[Saved entries]
_ _ _ _

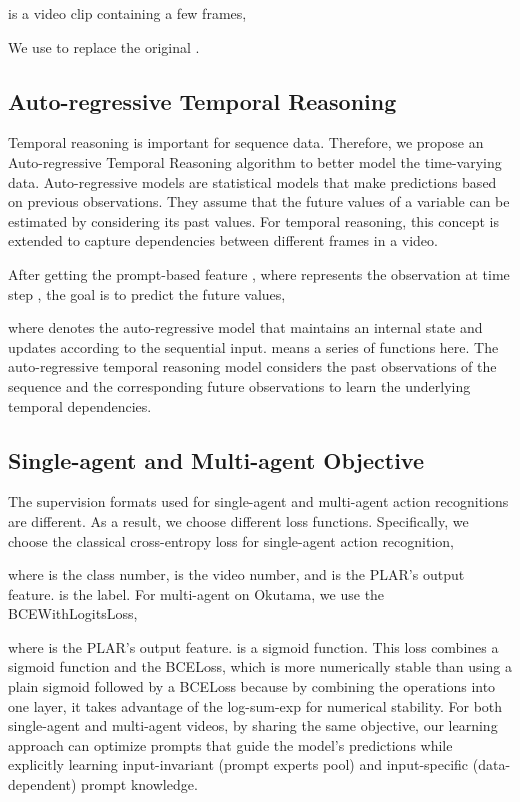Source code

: \documentclass[letterpaper, 10 pt, conference]{ieeeconf}
\begin{document}
 is a video clip containing a few frames, 
 
 We use  to replace the original . 





\subsection{Auto-regressive Temporal Reasoning}
Temporal reasoning is important for sequence data. Therefore, we propose an Auto-regressive Temporal Reasoning algorithm to better model the time-varying data. Auto-regressive models are statistical models that make predictions based on previous observations. They assume that the future values of a variable can be estimated by considering its past values. For temporal reasoning, this concept is extended to capture dependencies between different frames in a video.

After getting the prompt-based feature , where  represents the observation at time step , the goal is to predict the future values,

where  denotes the auto-regressive model that maintains an internal state and updates according to the sequential input.  means a series of functions here. The auto-regressive temporal reasoning model considers the past observations of the sequence and the corresponding future observations to learn the underlying temporal dependencies. 

\subsection{Single-agent and Multi-agent Objective}
 The supervision formats used for single-agent and multi-agent action recognitions are different. As a result, we choose different loss functions. Specifically, we choose the classical cross-entropy loss for single-agent action recognition, 

where  is the class number,  is the video number,  and  is the PLAR's output feature.  is the label. For multi-agent on Okutama, we use the BCEWithLogitsLoss,

where  is the PLAR's output feature.  is a sigmoid function. This loss combines a sigmoid function and the BCELoss, which is more numerically stable than using a plain sigmoid followed by a BCELoss because by combining the operations into one layer, it takes advantage of the log-sum-exp for numerical stability. For both single-agent and multi-agent videos, by sharing the same objective, our learning approach can optimize prompts that guide the model's predictions while explicitly learning input-invariant (prompt experts pool) and input-specific (data-dependent) prompt knowledge. 
\end{document}
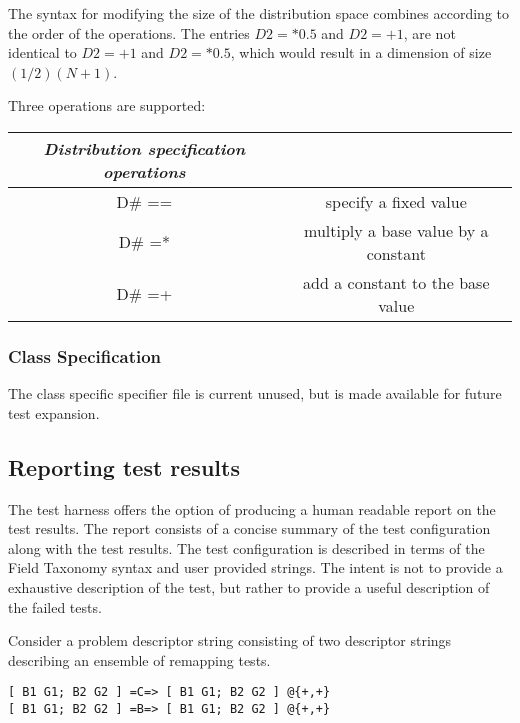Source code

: The syntax for modifying the size of the distribution space combines according to the order of the operations. The entries $D2=* 0.5$ and $D2=+ 1$, are not identical to $D2=+ 1$ and $D2=* 0.5$, which would result in a dimension of size $(1/2)(N+1)$.

Three operations are supported:
\begin{center}
\begin{tabular}{| c | c |} \hline 
{\em Distribution specification operations}  \\
\hline \hline
 D\# == & specify a fixed value \\
 D\# =* & multiply a base value by a constant \\
 D\# =+ & add a constant to the base value  \\
 \hline 
\end{tabular}
\end{center}

\subsubsection{Class Specification}
The class specific specifier file is current unused, but is made available for future test expansion.


\subsection{Reporting test results}
The test harness offers the option of producing a human readable report on the test results. The report consists of a concise summary of the test configuration along with the test results. The test configuration is described in terms of the Field Taxonomy syntax and user provided strings. The intent is not to provide a exhaustive description of the test, but rather to provide a useful description of the failed tests.

Consider a problem descriptor string consisting of two descriptor strings describing an ensemble of remapping tests. 
\begin{center}
\begin{verbatim}
[ B1 G1; B2 G2 ] =C=> [ B1 G1; B2 G2 ] @{+,+}
[ B1 G1; B2 G2 ] =B=> [ B1 G1; B2 G2 ] @{+,+} 
\end{verbatim}
\end{center}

_ _ _ _

Aim of the exercise — The lines above, starting at the one with "After getting the" and ending at the one with "is the class", are the only ones to return, exactly as written.

Solution for this task —
After getting the prompt-based feature , where  represents the observation at time step , the goal is to predict the future values,

where  denotes the auto-regressive model that maintains an internal state and updates according to the sequential input.  means a series of functions here. The auto-regressive temporal reasoning model considers the past observations of the sequence and the corresponding future observations to learn the underlying temporal dependencies. 

\subsection{Single-agent and Multi-agent Objective}
 The supervision formats used for single-agent and multi-agent action recognitions are different. As a result, we choose different loss functions. Specifically, we choose the classical cross-entropy loss for single-agent action recognition, 

where  is the class number,  is the video number,  and  is the PLAR's output feature.  is the label. For multi-agent on Okutama, we use the BCEWithLogitsLoss,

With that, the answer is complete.